Copy out each line below containing "badge".

**GIVEN RECORDS**.
++++++
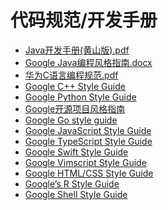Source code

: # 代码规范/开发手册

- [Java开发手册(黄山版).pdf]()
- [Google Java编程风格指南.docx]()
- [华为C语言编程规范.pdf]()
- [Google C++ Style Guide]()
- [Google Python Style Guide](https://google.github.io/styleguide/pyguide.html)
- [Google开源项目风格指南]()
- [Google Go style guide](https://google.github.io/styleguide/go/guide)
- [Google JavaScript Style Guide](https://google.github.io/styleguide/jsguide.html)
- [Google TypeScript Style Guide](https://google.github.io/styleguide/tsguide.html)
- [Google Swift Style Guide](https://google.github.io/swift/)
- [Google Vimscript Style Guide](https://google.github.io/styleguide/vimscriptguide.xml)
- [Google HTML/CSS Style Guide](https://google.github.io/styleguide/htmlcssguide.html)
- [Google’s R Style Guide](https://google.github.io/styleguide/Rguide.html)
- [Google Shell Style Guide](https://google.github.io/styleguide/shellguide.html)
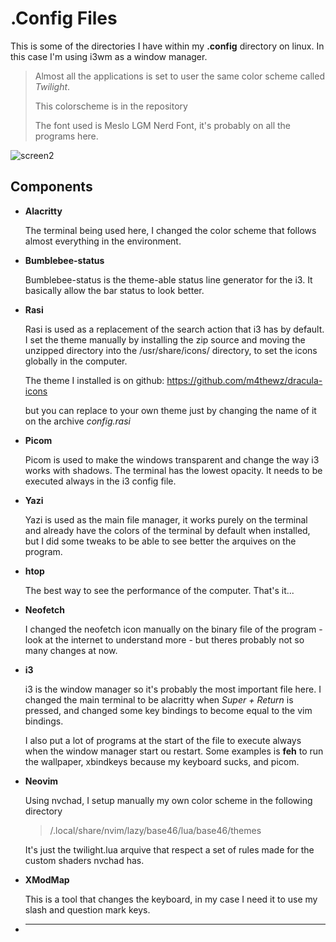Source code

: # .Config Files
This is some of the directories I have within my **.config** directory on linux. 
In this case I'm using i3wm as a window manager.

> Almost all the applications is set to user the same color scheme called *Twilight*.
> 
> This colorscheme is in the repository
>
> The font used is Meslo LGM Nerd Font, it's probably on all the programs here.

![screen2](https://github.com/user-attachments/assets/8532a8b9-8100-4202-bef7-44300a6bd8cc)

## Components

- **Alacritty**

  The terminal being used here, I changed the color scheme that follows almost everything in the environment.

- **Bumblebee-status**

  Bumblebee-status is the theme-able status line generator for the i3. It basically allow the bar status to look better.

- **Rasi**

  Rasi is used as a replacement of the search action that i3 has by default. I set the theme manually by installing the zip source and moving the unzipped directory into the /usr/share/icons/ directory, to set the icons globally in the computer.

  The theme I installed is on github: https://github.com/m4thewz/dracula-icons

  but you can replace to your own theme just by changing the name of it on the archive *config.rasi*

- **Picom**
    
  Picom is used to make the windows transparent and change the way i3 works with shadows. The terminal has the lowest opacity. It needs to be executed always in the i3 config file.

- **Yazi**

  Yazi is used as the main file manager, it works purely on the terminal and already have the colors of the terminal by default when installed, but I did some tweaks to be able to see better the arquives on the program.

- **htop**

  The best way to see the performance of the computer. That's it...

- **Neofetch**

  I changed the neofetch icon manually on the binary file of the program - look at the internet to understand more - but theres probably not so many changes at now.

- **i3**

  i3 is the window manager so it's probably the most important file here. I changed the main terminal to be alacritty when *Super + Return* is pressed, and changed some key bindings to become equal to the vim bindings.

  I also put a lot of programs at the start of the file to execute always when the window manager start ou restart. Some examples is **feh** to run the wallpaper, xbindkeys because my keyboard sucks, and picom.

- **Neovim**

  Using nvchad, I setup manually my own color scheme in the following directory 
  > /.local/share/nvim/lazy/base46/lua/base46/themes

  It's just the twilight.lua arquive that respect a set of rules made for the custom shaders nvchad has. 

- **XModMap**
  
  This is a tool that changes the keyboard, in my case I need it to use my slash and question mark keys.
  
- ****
++++++
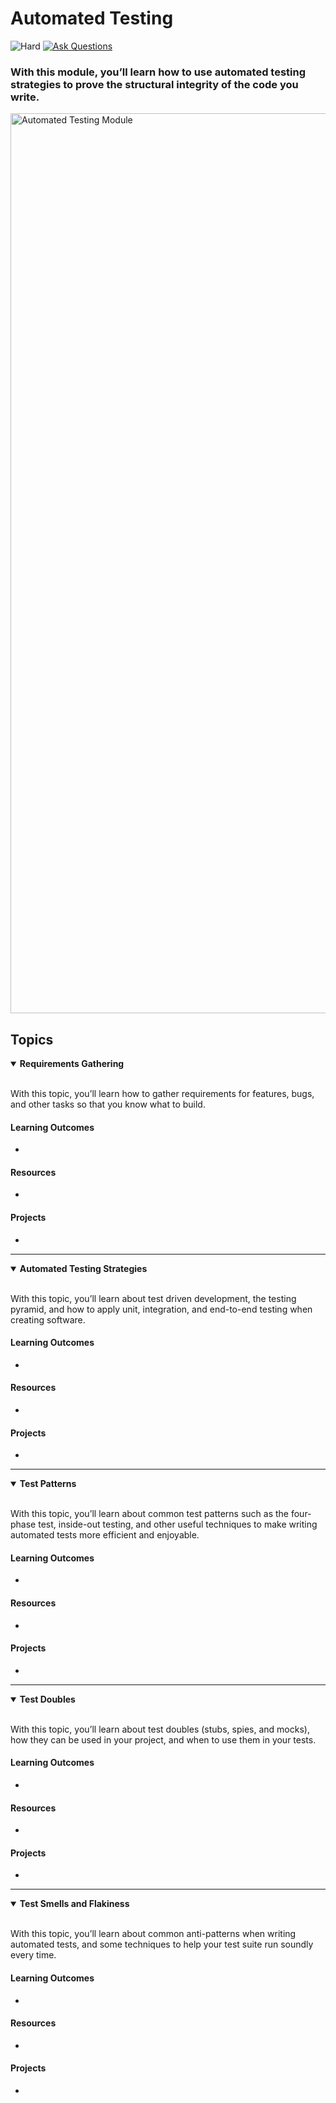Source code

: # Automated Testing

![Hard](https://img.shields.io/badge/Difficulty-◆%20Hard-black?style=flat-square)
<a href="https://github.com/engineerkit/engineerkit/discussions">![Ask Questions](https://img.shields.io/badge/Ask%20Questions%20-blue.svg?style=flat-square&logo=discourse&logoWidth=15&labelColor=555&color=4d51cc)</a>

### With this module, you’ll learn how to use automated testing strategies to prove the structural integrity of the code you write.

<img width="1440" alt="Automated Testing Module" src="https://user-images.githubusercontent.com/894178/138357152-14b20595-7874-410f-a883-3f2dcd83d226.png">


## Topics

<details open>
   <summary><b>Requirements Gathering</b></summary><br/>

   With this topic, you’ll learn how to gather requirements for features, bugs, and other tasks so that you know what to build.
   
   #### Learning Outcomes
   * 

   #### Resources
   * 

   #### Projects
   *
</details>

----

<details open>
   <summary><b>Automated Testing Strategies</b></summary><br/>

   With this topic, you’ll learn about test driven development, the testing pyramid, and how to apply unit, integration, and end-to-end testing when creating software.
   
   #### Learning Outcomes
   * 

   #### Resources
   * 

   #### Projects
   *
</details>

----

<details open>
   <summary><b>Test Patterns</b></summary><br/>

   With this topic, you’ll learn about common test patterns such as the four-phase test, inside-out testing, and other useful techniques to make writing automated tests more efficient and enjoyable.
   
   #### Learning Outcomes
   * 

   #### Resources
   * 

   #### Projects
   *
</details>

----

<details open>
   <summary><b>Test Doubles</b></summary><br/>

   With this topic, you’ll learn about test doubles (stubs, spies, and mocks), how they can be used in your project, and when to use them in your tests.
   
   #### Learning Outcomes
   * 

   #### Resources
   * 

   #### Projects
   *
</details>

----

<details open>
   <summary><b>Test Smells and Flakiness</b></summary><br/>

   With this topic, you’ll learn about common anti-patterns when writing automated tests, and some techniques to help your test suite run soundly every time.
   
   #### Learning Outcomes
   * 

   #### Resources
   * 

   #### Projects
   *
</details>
++++++
**EXPECTED ANSWER**.
![Hard](https://img.shields.io/badge/Difficulty-◆%20Hard-black?style=flat-square)
<a href="https://github.com/engineerkit/engineerkit/discussions">![Ask Questions](https://img.shields.io/badge/Ask%20Questions%20-blue.svg?style=flat-square&logo=discourse&logoWidth=15&labelColor=555&color=4d51cc)</a>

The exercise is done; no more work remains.